Maintaining functional equivalents
In LCA-based comparisons, the term ‘functional equivalence’ refers to the challenge of ensuring two or more products provide the same level of service. This is not easily accomplished in building applications because the specification of one material may necessitate the selection of certain other products. For example:
- wood, steel, or concrete structural systems will likely influence, or even dictate, the choice of insulation materials;
- an above-grade structure using high-mass materials may require more concrete in footings than a lighter structural system; and
- a rigid floor covering may require a different substrate than a flexible one.
In all these examples, product comparisons should take into account the material-use implications of the alternatives. In other words, comparisons must be made in a ‘building systems’ context, rather than on simple ‘product-to-product’ bases. Even though two products may appear equivalent in terms of a specific criterion, such as load-bearing capacity, they may not be at all equal in the sense of true functional equivalence. In a similar vein, one must remember to take into account all the components required during construction to install a particular product. Mortar and rebar go hand-in-hand with concrete blocks; fasteners, tape, and taping compound are integral to gypsum wallboard; nails are an essential component of wood-stud walls.
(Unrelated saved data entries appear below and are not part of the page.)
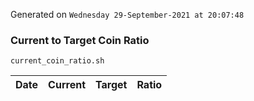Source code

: Generated on `Wednesday 29-September-2021 at 20:07:48`

### Current to Target Coin Ratio
`current_coin_ratio.sh`

Date|Current|Target|Ratio
---|---|---|---

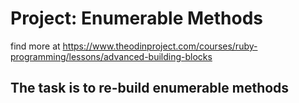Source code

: # Project: Enumerable Methods

find more at https://www.theodinproject.com/courses/ruby-programming/lessons/advanced-building-blocks

## The task is to re-build enumerable methods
Fortunately, not all products pose a functional equivalence problem to the same degree. Generally, product-to-product comparisons are more likely to be misleading when dealing with structure and envelope materials, where the systems context is key. Product comparisons are more realistic with the move to interior finishes, fit-out products, and furnishings.
For example, resilient or flexible floor coverings can be readily compared to each other, provided installation materials, cleaning products, expected service life, and results at the end of a product’s life are all taken into account. However, part of the envelope, even window systems—which are typically delivered to a construction site as pre-assembled components—can be compared to one another in terms of thermal performance or other criteria without too much regard for broader systems implications.
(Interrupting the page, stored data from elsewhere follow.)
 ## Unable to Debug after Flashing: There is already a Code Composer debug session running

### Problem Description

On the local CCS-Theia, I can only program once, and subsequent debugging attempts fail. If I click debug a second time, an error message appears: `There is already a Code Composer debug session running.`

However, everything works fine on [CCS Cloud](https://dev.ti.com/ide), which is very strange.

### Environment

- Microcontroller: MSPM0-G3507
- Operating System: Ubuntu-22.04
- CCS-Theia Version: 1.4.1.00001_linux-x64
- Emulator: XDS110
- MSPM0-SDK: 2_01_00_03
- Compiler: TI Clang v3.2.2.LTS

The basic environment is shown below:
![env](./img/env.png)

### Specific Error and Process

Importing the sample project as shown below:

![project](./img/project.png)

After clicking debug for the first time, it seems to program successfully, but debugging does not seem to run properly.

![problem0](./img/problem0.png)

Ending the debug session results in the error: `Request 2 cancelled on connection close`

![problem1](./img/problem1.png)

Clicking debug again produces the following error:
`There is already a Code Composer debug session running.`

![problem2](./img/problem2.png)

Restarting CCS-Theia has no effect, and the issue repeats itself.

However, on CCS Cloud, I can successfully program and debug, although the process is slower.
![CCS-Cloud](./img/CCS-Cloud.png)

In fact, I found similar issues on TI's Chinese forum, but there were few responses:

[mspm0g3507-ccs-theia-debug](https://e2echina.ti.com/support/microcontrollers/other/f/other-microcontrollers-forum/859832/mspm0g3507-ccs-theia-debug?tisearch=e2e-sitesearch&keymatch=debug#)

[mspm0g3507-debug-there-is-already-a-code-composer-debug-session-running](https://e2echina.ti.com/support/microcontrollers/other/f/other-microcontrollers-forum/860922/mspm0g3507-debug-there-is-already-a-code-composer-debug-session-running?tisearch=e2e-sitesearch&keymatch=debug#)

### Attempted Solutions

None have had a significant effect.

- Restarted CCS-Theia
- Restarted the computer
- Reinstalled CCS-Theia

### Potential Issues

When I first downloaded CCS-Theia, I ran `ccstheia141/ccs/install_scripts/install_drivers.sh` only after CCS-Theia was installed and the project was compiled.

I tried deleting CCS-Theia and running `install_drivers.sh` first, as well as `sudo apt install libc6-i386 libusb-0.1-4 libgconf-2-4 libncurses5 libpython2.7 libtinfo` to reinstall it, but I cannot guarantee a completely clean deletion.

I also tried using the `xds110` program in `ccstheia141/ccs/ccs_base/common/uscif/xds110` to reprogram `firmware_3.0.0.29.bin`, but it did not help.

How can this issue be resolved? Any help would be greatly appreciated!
In short, one must think in terms of a continuum, with systems-oriented products at the structural end of the scale and more standalone products at the interior fit-out end. The trick is exercising caution and accurately assessing the legitimacy of every comparison.
Different questions at different stages
The tools explored above (and those not covered here) address distinct questions throughout the various stages of the design process. As such, one has to consider the data most suitable for each tool.
EIE should be used at the conceptual design stage where significant environmental effects are often locked in by basic structure and envelope decisions. At this early stage, the A/E makes critical and sometimes irreversible decisions, so he requires good (albeit generic) information about the relative effects of materials, components, or design alternatives. Seldom is there concern at this point over final product choices and sources. Indeed, many of the critical elements in conceptual design are in the nature of commodities with relatively low brand differentiation.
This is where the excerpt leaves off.